Laurence Ramos

Giant Unilamellar Vesicles Containing Phosphatidylinositol(4,5)bisphosphate : Characterization and Functionality

Biomimetic systems such as giant unilamellar vesicles (GUVs) are increasingly used for studying protein/lipid interactions due to their size (similar to that of cells) and to their ease of observation by light microscopy techniques. Biophysicists have begun to complexify GUVs to investigate lipid/protein interactions. In particular, composite GUVs have been designed that incorporate lipids that play important physiological roles in cellulo, such as phosphoinositides and among those the most abundant one, phosphatidylinositol(4,5)bisphosphate (PIP2). Fluorescent lipids are often used as tracers to observe GUV membranes by microscopy but they can not bring quantitative information about the insertion of unlabeled lipids. In this study, we carried out zeta-potential measurements to prove the effective incorporation of PIP2 as well as that of phosphatidylserine in the membrane of GUVs prepared by electroformation and to follow the stability of PIP2-containing GUVs. Using confocal microscopy, we found that long-chain (C16) fluorescent PIP2 analogs used as tracers (0.1% of total lipids) show a uniform distribution in the membrane whereas PIP2 antibodies show PIP2 clustering. However, the clustering effect, which is emphasized when tertiary antibodies are used in addition to secondary ones to enhance the size of the detection complex, is artifactual. We showed that divalent ions (Ca2+ and Mg2+) can induce aggregation of PIP2 in the membrane depending on their concentration. Finally, the interaction of ezrin with PIP2-containing GUVs was investigated. Using either labeled ezrin and unlabeled GUVs or both labeled ezrin and GUVs, we showed that clusters of PIP2 and proteins are formed.
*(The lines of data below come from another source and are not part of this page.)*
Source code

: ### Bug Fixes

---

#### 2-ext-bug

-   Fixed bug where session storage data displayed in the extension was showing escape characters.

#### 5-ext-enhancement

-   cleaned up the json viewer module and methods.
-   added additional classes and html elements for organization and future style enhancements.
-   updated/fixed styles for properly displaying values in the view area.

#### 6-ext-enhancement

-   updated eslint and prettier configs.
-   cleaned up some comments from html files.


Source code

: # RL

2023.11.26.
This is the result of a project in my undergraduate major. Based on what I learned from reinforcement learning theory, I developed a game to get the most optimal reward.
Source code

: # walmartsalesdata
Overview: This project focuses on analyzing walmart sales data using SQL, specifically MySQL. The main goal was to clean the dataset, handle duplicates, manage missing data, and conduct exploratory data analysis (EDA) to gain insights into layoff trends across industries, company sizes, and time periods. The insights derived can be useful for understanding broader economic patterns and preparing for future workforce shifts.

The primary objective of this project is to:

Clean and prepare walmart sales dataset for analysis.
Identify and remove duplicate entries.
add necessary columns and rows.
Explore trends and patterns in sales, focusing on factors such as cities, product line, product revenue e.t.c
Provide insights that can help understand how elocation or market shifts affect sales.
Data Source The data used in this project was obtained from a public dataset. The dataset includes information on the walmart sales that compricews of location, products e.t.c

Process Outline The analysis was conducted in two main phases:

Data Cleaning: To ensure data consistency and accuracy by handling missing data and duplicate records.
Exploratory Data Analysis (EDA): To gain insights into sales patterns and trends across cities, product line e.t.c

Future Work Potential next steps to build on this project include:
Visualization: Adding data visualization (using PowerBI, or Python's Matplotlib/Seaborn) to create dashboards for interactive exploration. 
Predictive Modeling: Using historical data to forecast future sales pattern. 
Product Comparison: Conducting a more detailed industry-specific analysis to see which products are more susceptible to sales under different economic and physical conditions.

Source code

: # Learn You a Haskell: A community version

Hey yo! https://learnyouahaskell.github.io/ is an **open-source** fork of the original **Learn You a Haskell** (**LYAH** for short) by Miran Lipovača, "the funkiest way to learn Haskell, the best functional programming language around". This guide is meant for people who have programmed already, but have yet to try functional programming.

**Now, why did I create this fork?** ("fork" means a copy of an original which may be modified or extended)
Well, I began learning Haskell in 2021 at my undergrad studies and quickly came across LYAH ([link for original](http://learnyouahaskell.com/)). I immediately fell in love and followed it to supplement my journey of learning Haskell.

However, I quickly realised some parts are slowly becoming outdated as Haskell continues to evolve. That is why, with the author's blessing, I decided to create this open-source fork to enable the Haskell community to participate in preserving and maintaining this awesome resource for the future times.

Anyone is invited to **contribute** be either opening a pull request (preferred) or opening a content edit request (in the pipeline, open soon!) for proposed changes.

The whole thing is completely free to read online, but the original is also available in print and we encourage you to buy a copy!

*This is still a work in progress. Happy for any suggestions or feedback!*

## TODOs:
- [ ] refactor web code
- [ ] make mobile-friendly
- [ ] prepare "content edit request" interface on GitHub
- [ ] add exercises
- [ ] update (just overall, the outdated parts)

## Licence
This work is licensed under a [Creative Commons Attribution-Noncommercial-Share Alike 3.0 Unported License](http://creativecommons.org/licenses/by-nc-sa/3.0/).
Phosphatidylinositol 4,5-bisphosphate-induced conformational change of ezrin and formation of ezrin oligomers

The plasma membrane-cytoskeleton interface is a dynamic structure involved in a variety of cellular events. Ezrin, a protein from the ERM family, provides a direct linkage between the cytoskeleton and the membrane via its interaction with phosphatidylinositol 4,5-bisphosphate (PIP₂). In this paper, we investigate the interaction between PIP₂ and ezrin in vitro using PIP₂ dispersed in a unimolecular way in buffer. We compared the results obtained with full-length ezrin to those obtained with an ezrin mutant, which was previously found not to be localized at the cell membrane, and with the N-terminal membrane binding domain (FERM domain) of ezrin. We show that PIP₂ induced a conformational change in full-length ezrin. PIP₂ was also found to induce, in vitro, the formation of oligomers of wild-type ezrin, but not of mutant ezrin. These oligomers had previously been observed in vivo, but their role is yet to be clarified. Our finding hints at a possible role for PIP₂ in the formation of ezrin oligomers.